Les Premiers ministres hongrois et israélien, Viktor Orban et Benjamin Netanyahu, ont justifié l’alliance de leurs deux pays par un « socle patriotique » commun, malgré les critiques que soulève ce rapprochement en Israël. Debbie Hill/Pool/AFP
Le Premier ministre hongrois Viktor Orban a prôné hier la « tolérance zéro » contre l’antisémitisme, au début de sa visite officielle en Israël qui a suscité la controverse. M. Orban a été accusé d’avoir attisé l’antisémitisme dans son pays, lors de la campagne lancée contre le milliardaire juif américain d’origine hongroise George Soros.
Le dirigeant hongrois et son homologue israélien, Benjamin Netanyahu, ont justifié l’alliance de leurs deux pays par un « socle patriotique » commun, malgré les critiques que soulève ce rapprochement en Israël. La convergence des vues était toutefois moins évidente lors de la rencontre entre M. Orban et le président israélien Reuven Rivlin. « La Hongrie a une politique de tolérance zéro envers l’antisémitisme », a insisté M. Orban avant son entretien avec M. Netanyahu, qui a salué notamment les millions de dollars investis par la Hongrie dans la rénovation de synagogues.

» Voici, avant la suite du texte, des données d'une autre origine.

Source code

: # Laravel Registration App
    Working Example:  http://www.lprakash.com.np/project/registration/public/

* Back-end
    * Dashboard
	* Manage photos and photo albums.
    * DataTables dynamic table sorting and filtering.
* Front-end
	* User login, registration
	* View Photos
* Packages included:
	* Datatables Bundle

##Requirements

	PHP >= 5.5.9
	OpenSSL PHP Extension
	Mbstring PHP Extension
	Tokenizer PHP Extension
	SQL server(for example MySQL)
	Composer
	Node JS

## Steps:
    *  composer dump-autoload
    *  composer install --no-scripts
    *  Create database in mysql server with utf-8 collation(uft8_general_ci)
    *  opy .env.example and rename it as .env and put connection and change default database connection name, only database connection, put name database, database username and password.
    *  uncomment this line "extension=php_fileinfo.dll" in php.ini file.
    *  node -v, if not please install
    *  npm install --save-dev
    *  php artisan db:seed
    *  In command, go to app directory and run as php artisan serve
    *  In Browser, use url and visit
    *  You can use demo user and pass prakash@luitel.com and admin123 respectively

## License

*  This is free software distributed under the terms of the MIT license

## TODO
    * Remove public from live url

M. Netanyahu s’est rapproché des pays du groupe dit de Visegrad (Hongrie, Pologne, Slovaquie et République tchèque), dont les positions nationalistes irritent les autres pays de l’Union européenne. Ce rapprochement diplomatique s’est notamment traduit en décembre par l’abstention de la Hongrie lors du vote à l’ONU qui a condamné la reconnaissance par les États-Unis de Jérusalem comme la capitale d’Israël. Avec la République tchèque et la Roumanie, la Hongrie a également bloqué en mai une déclaration de l’UE critiquant la décision du président américain Donald Trump de déménager l’ambassade des États-Unis de Tel-Aviv à Jérusalem. Pour une grande partie de la communauté internationale, Jérusalem-Est est un territoire occupé et les ambassades ne doivent pas s’installer à Jérusalem tant que le statut de la ville n’a pas été réglé par la négociation entre les deux parties.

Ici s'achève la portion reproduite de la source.